Get on the Turps in Australia
Referring to Australians, Marcus Clark famously said, “They are not a nation of snobs like the English or of extravagant boasters like the Americans or of reckless profligates like the French, they are simply a nation of drunkards.” ‘Drunkards’ or not, Australia has for long been and in many ways still continues to be, one of the world’s great drinking nations, and when it comes to drinking beer, Australians certainly claims top honours.
And yet should you want to order yourself some beer, you would need a handbook. Here is what the instructions might sound like: ‘When in Sydney you can ask for a midi (small beer glass) or a schooner (beer mug).

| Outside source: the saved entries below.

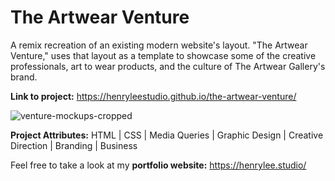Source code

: # The Artwear Venture

A remix recreation of an existing modern website's layout. "The Artwear Venture," uses that layout as a template to showcase some of the creative professionals, art to wear products, and the culture of The Artwear Gallery's brand. 

**Link to project:** https://henryleestudio.github.io/the-artwear-venture/

![venture-mockups-cropped](https://user-images.githubusercontent.com/101936420/164995922-41697819-cf11-4d7c-acf8-16881fe4790d.png)



**Project Attributes:** HTML | CSS | Media Queries | Graphic Design | Creative Direction | Branding | Business



Feel free to take a look at my **portfolio website:** https://henrylee.studio/
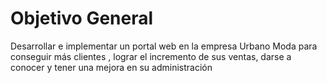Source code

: # Objetivo General #

Desarrollar e implementar un portal web en la empresa Urbano Moda para conseguir más clientes , lograr el incremento de sus ventas, darse a conocer  y tener una mejora en su administración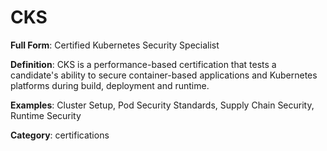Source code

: # CKS

**Full Form**: Certified Kubernetes Security Specialist

**Definition**: CKS is a performance-based certification that tests a candidate's ability to secure container-based applications and Kubernetes platforms during build, deployment and runtime.

**Examples**: Cluster Setup, Pod Security Standards, Supply Chain Security, Runtime Security

**Category**: certifications
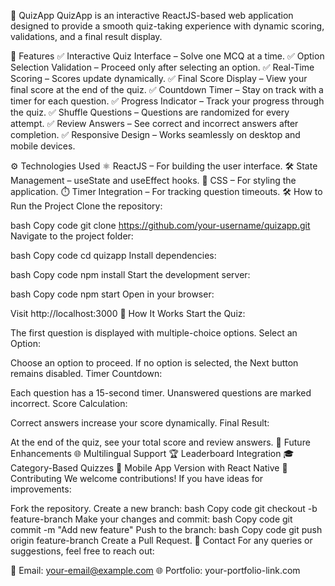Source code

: 🚀 QuizApp
QuizApp is an interactive ReactJS-based web application designed to provide a smooth quiz-taking experience with dynamic scoring, validations, and a final result display.

🌟 Features
✅ Interactive Quiz Interface – Solve one MCQ at a time.
✅ Option Selection Validation – Proceed only after selecting an option.
✅ Real-Time Scoring – Scores update dynamically.
✅ Final Score Display – View your final score at the end of the quiz.
✅ Countdown Timer – Stay on track with a timer for each question.
✅ Progress Indicator – Track your progress through the quiz.
✅ Shuffle Questions – Questions are randomized for every attempt.
✅ Review Answers – See correct and incorrect answers after completion.
✅ Responsive Design – Works seamlessly on desktop and mobile devices.

⚙️ Technologies Used
⚛️ ReactJS – For building the user interface.
🛠️ State Management – useState and useEffect hooks.
🎨 CSS – For styling the application.
⏱️ Timer Integration – For tracking question timeouts.
🛠️ How to Run the Project
Clone the repository:

bash
Copy code
git clone https://github.com/your-username/quizapp.git
Navigate to the project folder:

bash
Copy code
cd quizapp
Install dependencies:

bash
Copy code
npm install
Start the development server:

bash
Copy code
npm start
Open in your browser:

Visit http://localhost:3000
📖 How It Works
Start the Quiz:

The first question is displayed with multiple-choice options.
Select an Option:

Choose an option to proceed.
If no option is selected, the Next button remains disabled.
Timer Countdown:

Each question has a 15-second timer.
Unanswered questions are marked incorrect.
Score Calculation:

Correct answers increase your score dynamically.
Final Result:

At the end of the quiz, see your total score and review answers.
🎯 Future Enhancements
🌐 Multilingual Support
🏆 Leaderboard Integration
🎓 Category-Based Quizzes
📱 Mobile App Version with React Native
🤝 Contributing
We welcome contributions! If you have ideas for improvements:

Fork the repository.
Create a new branch:
bash
Copy code
git checkout -b feature-branch
Make your changes and commit:
bash
Copy code
git commit -m "Add new feature"
Push to the branch:
bash
Copy code
git push origin feature-branch
Create a Pull Request.
📧 Contact
For any queries or suggestions, feel free to reach out:

📧 Email: your-email@example.com
🌐 Portfolio: your-portfolio-link.com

Although you might be offered a pint or a half pint instead. Or a pot, if you’re in Melbourne. Which is a midi. Also known as a handle in Darwin. Or a ten in Hobart. Beer also comes in bobbies, ponies, sixes, cans, stubbies, throw downs, and grenades, long necks.’ Pretty confusing eh, mate?
So this is some research I had put together awhile ago about what you can expect if you’re drinking in the land down under. Maybe it’ll help someday!
(Disclaimer: I haven’t tasted most of these… so the information below is almost entirely second-hand)
Fosters may be the most well known Australian beer, but Australia has a long history of brewing some of the best beers. Australian beers are often featured at festivals around the world and ranked highly at beer tastings. While an overwhelming 95 per cent of beer produced is lager, dark beers and stouts are still made. In general, most stouts are not easily available beyond their state of origin, nor are they actively promoted even within their own region. Thus, very often they may not be well known even within Australia.
Guinness: This world famous beer has a strong following in many Australian states and is increasingly available on tap. Guinness made and sold in Australia has around 6 per cent ABV, considerably stronger than that in Ireland and Britain (4.2 per cent ABV). And I thought the British Brutes were guzzlers with astounding capacity!
Coopers Regency Draught: This lager beer features a light nutty and bitter hoppy flavour. Coopers’ bottled beers are characterised by their secondary fermentation technique – some yeast remains in the bottle after bottling – thus the bottled beer contains some sediment. Coopers Best Extra Stout is a top Australian stout for beer drinkers who like their brew to have a heavy mouth feel. It is brewed naturally, using a top fermentation method. This beer contains no additives or preservatives which keep the rich, roasted malt flavour fresh. Coopers DB “Dry Beer” is crisp and refreshing with an alcoholic volume of 4.4 per cent per bottle.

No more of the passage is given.